Everything rebounded again. Her breathing is more labored but much much more frequent than at 1:30. I "slept" in a regular chair next to her until 6, so about 45 minutes total. Her breathing almost seems like it's on a ventilator. Oh, how I wish this were so, because this would all be over in a second.
I don't have anything left in my tank at all after this most recent "near-end". I'm out of crying, I'm out of the energy to cry, I'm out of energy in general, I'm out of hope, I'm out of faith, I'm out of everything. I am an emotional wasteland.
"The end is coming, you know it is" is what I'm constantly told. Bullshit. There's no reason for me to think that will ever happen.
I am seriously contemplating going home and not coming back until it's over. It's going to be a tough choice, as the decision I make will be with me forrever.

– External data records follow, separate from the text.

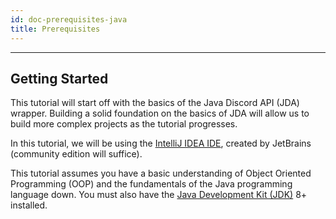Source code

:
 ```yaml
---
id: doc-prerequisites-java
title: Prerequisites
---
```


---

## Getting Started

This tutorial will start off with the basics of the Java Discord API (JDA) wrapper. Building a solid foundation on the basics of JDA will allow us to build more complex projects as the tutorial progresses.

In this tutorial, we will be using the [IntelliJ IDEA IDE](https://www.jetbrains.com/idea/download/), created by JetBrains (community edition will suffice).

This tutorial assumes you have a basic understanding of Object Oriented Programming (OOP) and the fundamentals of the Java programming language down. You must also have the [Java Development Kit (JDK)](https://www.oracle.com/java/technologies/javase/javase-jdk8-downloads.html) 8+ installed.
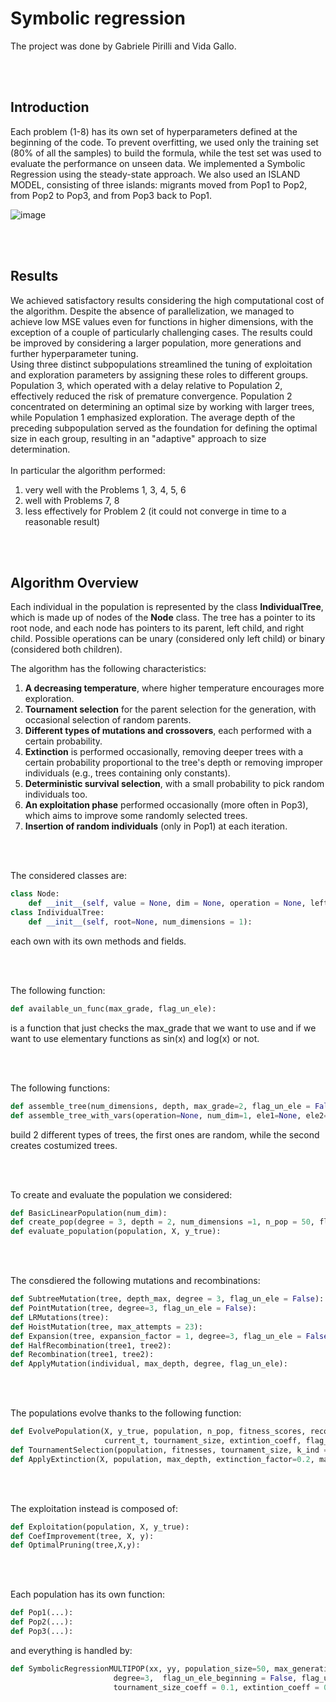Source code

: # Symbolic regression

  The project was done by Gabriele Pirilli and Vida Gallo. 

<br>
<br>

## Introduction
  Each problem (1-8) has its own set of hyperparameters defined at the beginning of the code. To prevent overfitting, we used only the training set (80% of all the samples) to build the formula, while the test set was used to evaluate the performance on unseen data. We implemented a Symbolic Regression using the steady-state approach. We also used an ISLAND MODEL, consisting of three islands: migrants moved from Pop1 to Pop2, from Pop2 to Pop3, and from Pop3 back to Pop1. <br>
  
  ![image](https://github.com/user-attachments/assets/a7c218c9-32cb-4bcf-b1ba-74b8b873004c)

<br>
<br>



## Results
We achieved satisfactory results considering the high computational cost of the algorithm. Despite the absence of parallelization, we managed to achieve low MSE values even for functions in higher dimensions, with the exception of a couple of particularly challenging cases. The results could be improved by considering a larger population, more generations and further hyperparameter tuning. <br>
Using three distinct subpopulations streamlined the tuning of exploitation and exploration parameters by assigning these roles to different groups. Population 3, which operated with a delay relative to Population 2, effectively reduced the risk of premature convergence. Population 2 concentrated on determining an optimal size by working with larger trees, while Population 1 emphasized exploration. The average depth of the preceding subpopulation served as the foundation for defining the optimal size in each group, resulting in an "adaptive" approach to size determination.
<br><br>
In particular the algorithm performed:
1. very well with the Problems 1, 3, 4, 5, 6
2. well with Problems 7, 8
3. less effectively for Problem 2 (it could not converge in time to a reasonable result)
<br>
<br>



## Algorithm Overview
Each individual in the population is represented by the class **IndividualTree**, which is made up of nodes of the **Node** class. The tree has a pointer to its root node, and each node has pointers to its parent, left child, and right child. Possible operations can be unary (considered only left child) or binary (considered both children). 

The algorithm has the following characteristics:
1. **A decreasing temperature**, where higher temperature encourages more exploration.
2. **Tournament selection** for the parent selection for the generation, with occasional selection of random parents.
3. **Different types of mutations and crossovers**, each performed with a certain probability.
4. **Extinction** is performed occasionally, removing deeper trees with a certain probability proportional to the tree's depth or removing improper individuals (e.g., trees containing only constants).
5. **Deterministic survival selection**, with a small probability to pick random individuals too.
6. **An exploitation phase** performed occasionally (more often in Pop3), which aims to improve some randomly selected trees.
7. **Insertion of random individuals** (only in Pop1) at each iteration.

<br>
<br>

The considered classes are:
```python
class Node:
    def __init__(self, value = None, dim = None, operation = None, left=None, right=None, parent = None):
class IndividualTree:
    def __init__(self, root=None, num_dimensions = 1):
```
each own with its own methods and fields.

<br>
<br>

The following function:
```python
def available_un_func(max_grade, flag_un_ele):
```
is a function that just checks the max_grade that we want to use and if we want to use elementary functions as sin(x) and log(x) or not. 

<br>
<br>

The following functions:
```python
def assemble_tree(num_dimensions, depth, max_grade=2, flag_un_ele = False, parent=None):
def assemble_tree_with_vars(operation=None, num_dim=1, ele1=None, ele2=None):
```
build 2 different types of trees, the first ones are random, while the second creates costumized trees.

<br>
<br>

To create and evaluate the population we considered:
```python
def BasicLinearPopulation(num_dim):
def create_pop(degree = 3, depth = 2, num_dimensions =1, n_pop = 50, flag_un_ele = False):
def evaluate_population(population, X, y_true):
```

<br>
<br>

The consdiered the following mutations and recombinations:
```python
def SubtreeMutation(tree, depth_max, degree = 3, flag_un_ele = False):
def PointMutation(tree, degree=3, flag_un_ele = False):
def LRMutations(tree):
def HoistMutation(tree, max_attempts = 23):
def Expansion(tree, expansion_factor = 1, degree=3, flag_un_ele = False):
def HalfRecombination(tree1, tree2):
def Recombination(tree1, tree2):
def ApplyMutation(individual, max_depth, degree, flag_un_ele):
```

<br>
<br>

The populations evolve thanks to the following function:
```python
def EvolvePopulation(X, y_true, population, n_pop, fitness_scores, recombination_rate, max_depth, degree, 
                     current_t, tournament_size, extintion_coeff, flag_un_ele = False):
def TournamentSelection(population, fitnesses, tournament_size, k_ind = 1, temperature = 1):
def ApplyExtinction(X, population, max_depth, extinction_factor=0.2, max_ext_n=10):
```

<br>
<br>

The exploitation instead is composed of:
```python
def Exploitation(population, X, y_true):
def CoefImprovement(tree, X, y):
def OptimalPruning(tree,X,y):
```
<br>
<br>

Each population has its own function:
```python
def Pop1(...):
def Pop2(...):
def Pop3(...):
```
and everything is handled by:
```python
def SymbolicRegressionMULTIPOP(xx, yy, population_size=50, max_generations=100, recombination_rate=0.7, max_depth=100, 
                       degree=3,  flag_un_ele_beginning = False, flag_un_ele_in_between = False, t_coeff = 0.1, 
                       tournament_size_coeff = 0.1, extintion_coeff = 0.1):
```


<br>
<br>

Which is more important, being here until the end for her, or my sanity and health for the rest of my life? If I go home, am I giving up on her? Running away at the last minute? Abandoning her? If I stay, do I risk never being able to climb out of this valley of despair? Do I risk my health further? I've been eating regularly (read:more than granola bars) the entire eight days we have been here. Full meals. Snacks in between. Yet when I went home yesterday I discovered I had lost another four pounds. My eyes seem to be sinking into my skull. I feel nauseous at least half the day, every day.
These are the thoughts going through my head this morning. Thoughts fueled by lack of sleep and lack of hope. Total fucking helplessness.
I guess I'll stay here a while and try and sleep on it, and make a decision later, despite the fact that I want to go right now more than anything and am literally fighting the urge to run away as I type this.